Zimmerman, alongside Wedgwood math teacher Domenick Renzi, brought the idea for a Lego makerspace to life.

“This idea came about last summer,” Renzi recalled. “As a former Gloucester County Teacher of the Year, I had the opportunity to visit a lot of schools and some had these makerspaces. They were all different types of things. I came up with the idea that it would be great if we had a Lego makerspace since I’m a fan of Lego.”

Through support of the board of education, a grant for $420 and donations, the Lego makerspace came to life. The hallway was painted Lego yellow and has four mounted Lego boards for children to use. Ledges are installed underneath to store the Lego pieces.

The ability to hit a wide variety of ages is what made the Lego makerspace ideal, in Zimmerman’s opinion.

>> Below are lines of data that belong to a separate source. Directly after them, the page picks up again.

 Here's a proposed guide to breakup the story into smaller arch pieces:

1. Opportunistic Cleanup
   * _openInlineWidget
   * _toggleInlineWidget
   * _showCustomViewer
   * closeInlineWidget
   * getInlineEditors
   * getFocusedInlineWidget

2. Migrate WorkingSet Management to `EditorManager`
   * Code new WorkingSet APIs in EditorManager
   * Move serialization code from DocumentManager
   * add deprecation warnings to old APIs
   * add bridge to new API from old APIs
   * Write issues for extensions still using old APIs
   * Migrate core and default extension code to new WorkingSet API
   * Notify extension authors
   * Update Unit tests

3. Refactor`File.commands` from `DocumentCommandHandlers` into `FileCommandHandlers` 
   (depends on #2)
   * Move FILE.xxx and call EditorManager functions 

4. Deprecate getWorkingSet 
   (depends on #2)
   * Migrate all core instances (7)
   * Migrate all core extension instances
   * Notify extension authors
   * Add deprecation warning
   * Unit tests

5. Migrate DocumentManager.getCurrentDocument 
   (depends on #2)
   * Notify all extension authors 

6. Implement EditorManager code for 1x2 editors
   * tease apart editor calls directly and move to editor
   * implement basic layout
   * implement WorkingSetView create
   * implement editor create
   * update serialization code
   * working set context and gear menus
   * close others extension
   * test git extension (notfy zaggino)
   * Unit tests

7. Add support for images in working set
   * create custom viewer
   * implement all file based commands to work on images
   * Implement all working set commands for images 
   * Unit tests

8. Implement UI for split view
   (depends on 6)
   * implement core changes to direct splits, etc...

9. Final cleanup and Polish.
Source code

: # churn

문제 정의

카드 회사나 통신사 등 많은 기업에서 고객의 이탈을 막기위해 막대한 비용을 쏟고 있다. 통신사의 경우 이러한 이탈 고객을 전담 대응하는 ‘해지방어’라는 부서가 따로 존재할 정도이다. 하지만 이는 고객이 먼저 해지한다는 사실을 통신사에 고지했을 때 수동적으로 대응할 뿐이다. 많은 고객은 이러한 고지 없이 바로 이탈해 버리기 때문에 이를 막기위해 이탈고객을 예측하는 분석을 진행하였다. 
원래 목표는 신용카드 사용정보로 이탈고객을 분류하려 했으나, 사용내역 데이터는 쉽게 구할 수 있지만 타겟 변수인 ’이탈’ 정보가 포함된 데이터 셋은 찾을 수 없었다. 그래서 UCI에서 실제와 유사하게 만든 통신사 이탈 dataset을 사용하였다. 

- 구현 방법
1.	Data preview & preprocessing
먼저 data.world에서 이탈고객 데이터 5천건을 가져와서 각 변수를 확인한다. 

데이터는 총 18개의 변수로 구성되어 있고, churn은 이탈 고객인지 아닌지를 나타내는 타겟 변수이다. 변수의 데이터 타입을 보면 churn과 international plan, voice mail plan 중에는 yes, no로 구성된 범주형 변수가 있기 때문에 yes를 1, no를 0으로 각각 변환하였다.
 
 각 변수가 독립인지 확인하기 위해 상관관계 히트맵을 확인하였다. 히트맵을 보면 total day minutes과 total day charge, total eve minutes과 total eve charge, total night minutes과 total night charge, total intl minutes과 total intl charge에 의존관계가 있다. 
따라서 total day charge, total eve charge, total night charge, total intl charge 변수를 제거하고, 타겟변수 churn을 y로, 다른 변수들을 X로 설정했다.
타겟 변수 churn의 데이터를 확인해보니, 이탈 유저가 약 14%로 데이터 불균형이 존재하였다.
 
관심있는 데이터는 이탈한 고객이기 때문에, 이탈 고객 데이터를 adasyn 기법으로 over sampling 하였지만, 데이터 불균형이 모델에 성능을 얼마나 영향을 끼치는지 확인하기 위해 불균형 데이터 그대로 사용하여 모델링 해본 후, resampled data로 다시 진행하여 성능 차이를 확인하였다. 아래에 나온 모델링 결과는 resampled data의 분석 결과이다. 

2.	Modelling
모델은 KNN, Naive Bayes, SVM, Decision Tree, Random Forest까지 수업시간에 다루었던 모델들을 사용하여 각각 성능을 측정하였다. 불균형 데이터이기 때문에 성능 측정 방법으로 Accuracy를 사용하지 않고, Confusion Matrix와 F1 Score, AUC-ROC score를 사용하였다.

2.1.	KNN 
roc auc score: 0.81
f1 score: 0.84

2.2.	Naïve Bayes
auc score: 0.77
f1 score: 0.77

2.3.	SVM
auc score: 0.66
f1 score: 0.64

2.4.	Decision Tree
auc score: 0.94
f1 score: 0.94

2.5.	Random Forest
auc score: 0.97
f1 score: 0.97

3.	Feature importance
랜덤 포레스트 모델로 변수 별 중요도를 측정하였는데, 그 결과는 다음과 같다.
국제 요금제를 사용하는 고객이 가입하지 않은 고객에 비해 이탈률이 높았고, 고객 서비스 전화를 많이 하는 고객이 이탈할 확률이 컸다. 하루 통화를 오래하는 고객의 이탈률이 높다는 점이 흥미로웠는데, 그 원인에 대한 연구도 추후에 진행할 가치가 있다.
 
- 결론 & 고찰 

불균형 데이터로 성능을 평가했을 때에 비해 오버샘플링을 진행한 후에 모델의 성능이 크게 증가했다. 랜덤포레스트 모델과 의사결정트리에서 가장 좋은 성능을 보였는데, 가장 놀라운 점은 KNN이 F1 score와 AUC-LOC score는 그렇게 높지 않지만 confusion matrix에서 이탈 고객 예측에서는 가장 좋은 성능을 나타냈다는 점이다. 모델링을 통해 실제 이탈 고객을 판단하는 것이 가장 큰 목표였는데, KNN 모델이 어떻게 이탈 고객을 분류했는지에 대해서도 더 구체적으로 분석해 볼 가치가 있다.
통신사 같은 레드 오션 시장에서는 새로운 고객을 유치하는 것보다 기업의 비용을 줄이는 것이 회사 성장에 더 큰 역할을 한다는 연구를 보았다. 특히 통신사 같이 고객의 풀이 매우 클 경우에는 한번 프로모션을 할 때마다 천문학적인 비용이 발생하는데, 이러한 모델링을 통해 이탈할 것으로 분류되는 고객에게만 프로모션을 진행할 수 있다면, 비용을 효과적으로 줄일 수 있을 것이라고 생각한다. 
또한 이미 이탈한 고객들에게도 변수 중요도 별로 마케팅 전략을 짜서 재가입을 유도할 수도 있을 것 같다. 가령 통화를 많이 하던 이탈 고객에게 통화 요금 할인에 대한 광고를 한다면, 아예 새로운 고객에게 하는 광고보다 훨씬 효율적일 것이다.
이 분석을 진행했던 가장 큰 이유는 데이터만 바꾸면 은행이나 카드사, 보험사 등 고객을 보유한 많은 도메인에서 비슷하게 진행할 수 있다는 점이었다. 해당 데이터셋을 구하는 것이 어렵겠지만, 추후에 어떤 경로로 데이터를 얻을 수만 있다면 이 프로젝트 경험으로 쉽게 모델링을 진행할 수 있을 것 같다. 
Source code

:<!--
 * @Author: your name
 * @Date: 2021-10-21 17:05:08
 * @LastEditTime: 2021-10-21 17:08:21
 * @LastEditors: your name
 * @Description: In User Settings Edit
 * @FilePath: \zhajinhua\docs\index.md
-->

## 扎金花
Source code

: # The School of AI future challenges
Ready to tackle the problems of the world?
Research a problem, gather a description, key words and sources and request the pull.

“Legos are great in that they’re a universal building tool. They’re a building tool that’s scalable,” Zimmerman said. “Your youngest of learners can operate them, build and create with them, and your oldest learners, who are more sophisticated and further along, can do more sophisticated things with them.”

Renzi built on Zimmerman’s statement.

“This is an area that allows the students to see education in a different way,” he began. “They’re allowed to come here to create, to share, to tinker and use the different pieces to create different things and allow their mind to explore, let the imagination run wild. At the same time, they’re learning.”

Teachers will know when they can and can’t send students to the makerspace. A faculty member will be watching the area checking kids in. There is a list of guidelines at the entrance for the students to follow. It starts with “Be kind,” be willing to create, share and build with another student. The next is “Be neat,” be willing to create, share and build with another student. Following is “Be safe,” you must be with an adult to enter and use the area. “Be responsible” is next, all Lego pieces are to remain in this area. Finally, “Be famous,” the creations belong to this Lego makerspace for all to see, they may also be taken apart by another student to make another creation.

Once the ribbon hit the floor, the makerspace was open for the first time to a select group of students. Among them was fifth-grader Vince Valentino, who was excited to have the area to build with Lego. Second-grader Shane Miller, a regular at “Total Brick” at Total Turf in Pitman, is a young expert in Lego, was in attendance as well. His favorite part of playing with Lego is seeing his creation upon completion.

How you can make it and how cool it comes out after you make it,” Miller said of building with Lego.

With this project up and running, other elementary schools in the district could follow suit.

“We had discussions about creating similar spaces in other schools,” Zimmerman said. “With us sort of presenting lessons learned as we create a space like this you learn how to do it best and you can offer that feedback to other schools.”